Please repeat the lines below exactly. Begin with the line containing "It notifies these" and go on through the line containing "a lazy evaluation.".

*Stored dataset items*
• • •
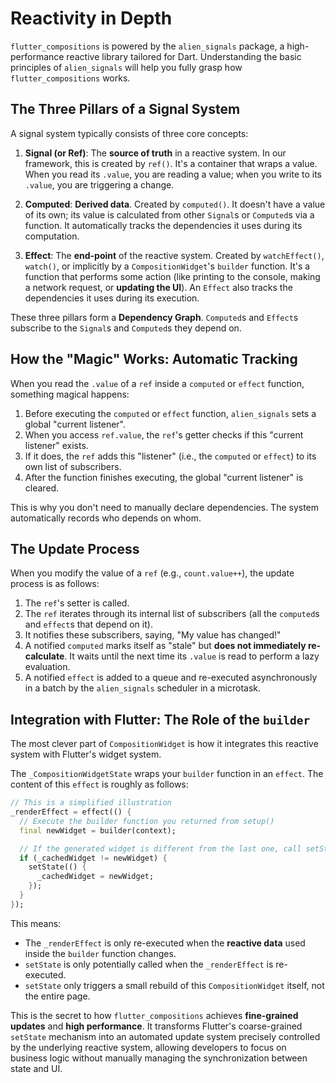 # Reactivity in Depth

`flutter_compositions` is powered by the `alien_signals` package, a high-performance reactive library tailored for Dart. Understanding the basic principles of `alien_signals` will help you fully grasp how `flutter_compositions` works.

## The Three Pillars of a Signal System

A signal system typically consists of three core concepts:

1.  **Signal (or Ref)**: The **source of truth** in a reactive system. In our framework, this is created by `ref()`. It's a container that wraps a value. When you read its `.value`, you are reading a value; when you write to its `.value`, you are triggering a change.

2.  **Computed**: **Derived data**. Created by `computed()`. It doesn't have a value of its own; its value is calculated from other `Signal`s or `Computed`s via a function. It automatically tracks the dependencies it uses during its computation.

3.  **Effect**: The **end-point** of the reactive system. Created by `watchEffect()`, `watch()`, or implicitly by a `CompositionWidget`'s `builder` function. It's a function that performs some action (like printing to the console, making a network request, or **updating the UI**). An `Effect` also tracks the dependencies it uses during its execution.

These three pillars form a **Dependency Graph**. `Computed`s and `Effect`s subscribe to the `Signal`s and `Computed`s they depend on.

## How the "Magic" Works: Automatic Tracking

When you read the `.value` of a `ref` inside a `computed` or `effect` function, something magical happens:

1.  Before executing the `computed` or `effect` function, `alien_signals` sets a global "current listener".
2.  When you access `ref.value`, the `ref`'s getter checks if this "current listener" exists.
3.  If it does, the `ref` adds this "listener" (i.e., the `computed` or `effect`) to its own list of subscribers.
4.  After the function finishes executing, the global "current listener" is cleared.

This is why you don't need to manually declare dependencies. The system automatically records who depends on whom.

## The Update Process

When you modify the value of a `ref` (e.g., `count.value++`), the update process is as follows:

1.  The `ref`'s setter is called.
2.  The `ref` iterates through its internal list of subscribers (all the `computed`s and `effect`s that depend on it).
3.  It notifies these subscribers, saying, "My value has changed!"
4.  A notified `computed` marks itself as "stale" but **does not immediately re-calculate**. It waits until the next time its `.value` is read to perform a lazy evaluation.
5.  A notified `effect` is added to a queue and re-executed asynchronously in a batch by the `alien_signals` scheduler in a microtask.

## Integration with Flutter: The Role of the `builder`

The most clever part of `CompositionWidget` is how it integrates this reactive system with Flutter's widget system.

The `_CompositionWidgetState` wraps your `builder` function in an `effect`. The content of this `effect` is roughly as follows:

```dart
// This is a simplified illustration
_renderEffect = effect(() {
  // Execute the builder function you returned from setup()
  final newWidget = builder(context);

  // If the generated widget is different from the last one, call setState
  if (_cachedWidget != newWidget) {
    setState(() {
      _cachedWidget = newWidget;
    });
  }
});
```

This means:

- The `_renderEffect` is only re-executed when the **reactive data** used inside the `builder` function changes.
- `setState` is only potentially called when the `_renderEffect` is re-executed.
- `setState` only triggers a small rebuild of this `CompositionWidget` itself, not the entire page.

This is the secret to how `flutter_compositions` achieves **fine-grained updates** and **high performance**. It transforms Flutter's coarse-grained `setState` mechanism into an automated update system precisely controlled by the underlying reactive system, allowing developers to focus on business logic without manually managing the synchronization between state and UI.
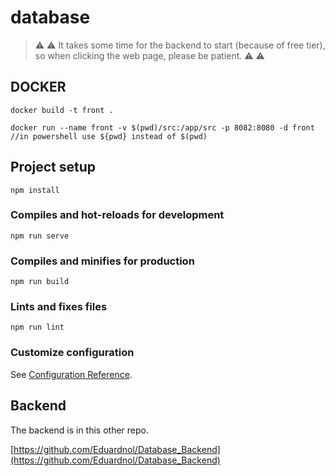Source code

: # database

> :warning: :warning: It takes some time for the backend to start (because of free tier), so when clicking the web page, please be patient. :warning: :warning:

## DOCKER
 ```
 docker build -t front .
 ```
```
docker run --name front -v $(pwd)/src:/app/src -p 8082:8080 -d front
//in powershell use ${pwd} instead of $(pwd)
```


## Project setup
```
npm install
```

### Compiles and hot-reloads for development
```
npm run serve
```

### Compiles and minifies for production
```
npm run build
```

### Lints and fixes files

```
npm run lint
```

### Customize configuration

See [Configuration Reference](https://cli.vuejs.org/config/).

## Backend

The backend is in this other repo.

[https://github.com/Eduardnol/Database_Backend](https://github.com/Eduardnol/Database_Backend)

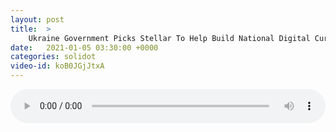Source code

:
 ```yaml
---
layout: post
title:  >
    Ukraine Government Picks Stellar To Help Build National Digital Currency
date:   2021-01-05 03:30:00 +0000
categories: solidot
video-id: koB0JGjJtxA
---
```


<audio src="/assets/ff62efb2ede3793a06a2b41808692c39.mp3" style="width: 100%;" controls></audio>

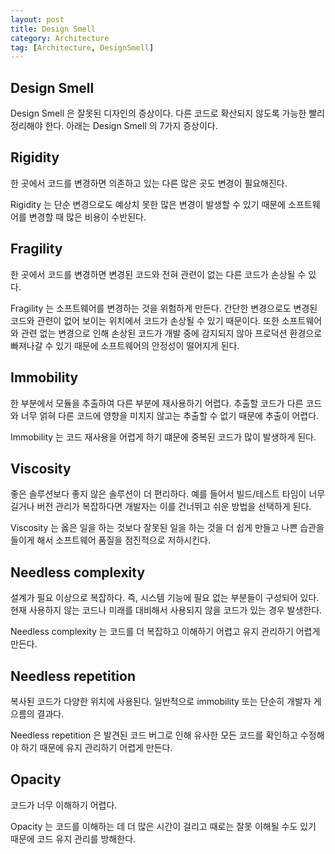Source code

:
 ```yaml
---
layout: post
title: Design Smell
category: Architecture
tag: [Architecture, DesignSmell]
---
```


## Design Smell
Design Smell 은 잘못된 디자인의 증상이다. 다른 코드로 확산되지 않도록 가능한 빨리 정리해야 한다. 아래는 Design Smell 의 7가지 증상이다.


## Rigidity
한 곳에서 코드를 변경하면 의존하고 있는 다른 많은 곳도 변경이 필요해진다.

Rigidity 는 단순 변경으로도 예상치 못한 많은 변경이 발생할 수 있기 때문에 소프트웨어를 변경할 때 많은 비용이 수반된다.


## Fragility
한 곳에서 코드를 변경하면 변경된 코드와 전혀 관련이 없는 다른 코드가 손상될 수 있다.

Fragility 는 소프트웨어를 변경하는 것을 위험하게 만든다. 간단한 변경으로도 변경된 코드와 관련이 없어 보이는 위치에서 코드가 손상될 수 있기 때문이다. 또한 소프트웨어와 관련 없는 변경으로 인해 손상된 코드가 개발 중에 감지되지 않아 프로덕션 환경으로 빠져나갈 수 있기 때문에 소프트웨어의 안정성이 떨어지게 된다.


## Immobility
한 부분에서 모듈을 추출하여 다른 부분에 재사용하기 어렵다. 추출할 코드가 다른 코드와 너무 얽혀 다른 코드에 영향을 미치지 않고는 추출할 수 없기 때문에 추출이 어렵다.

Immobility 는 코드 재사용을 어렵게 하기 떄문에 중복된 코드가 많이 발생하게 된다.


## Viscosity
좋은 솔루션보다 좋지 않은 솔루션이 더 편리하다. 예를 들어서 빌드/테스트 타임이 너무 길거나 버전 관리가 복잡하다면 개발자는 이를 건너뛰고 쉬운 방법을 선택하게 된다.

Viscosity 는 옳은 일을 하는 것보다 잘못된 일을 하는 것을 더 쉽게 만들고 나쁜 습관을 들이게 해서 소프트웨어 품질을 점진적으로 저하시킨다.


## Needless complexity
설계가 필요 이상으로 복잡하다. 즉, 시스템 기능에 필요 없는 부분들이 구성되어 있다. 현재 사용하지 않는 코드나 미래를 대비해서 사용되지 않을 코드가 있는 경우 발생한다.

Needless complexity 는 코드를 더 복잡하고 이해하기 어렵고 유지 관리하기 어렵게 만든다.


## Needless repetition
복사된 코드가 다양한 위치에 사용된다. 일반적으로 immobility 또는 단순히 개발자 게으름의 결과다.

Needless repetition 은 발견된 코드 버그로 인해 유사한 모든 코드를 확인하고 수정해야 하기 때문에 유지 관리하기 어렵게 만든다. 


## Opacity
코드가 너무 이해하기 어렵다. 

Opacity 는 코드를 이해하는 데 더 많은 시간이 걸리고 때로는 잘못 이해될 수도 있기 때문에 코드 유지 관리를 방해한다.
• • •
*Answer to the exercise*
3.  It notifies these subscribers, saying, "My value has changed!"
4.  A notified `computed` marks itself as "stale" but **does not immediately re-calculate**. It waits until the next time its `.value` is read to perform a lazy evaluation.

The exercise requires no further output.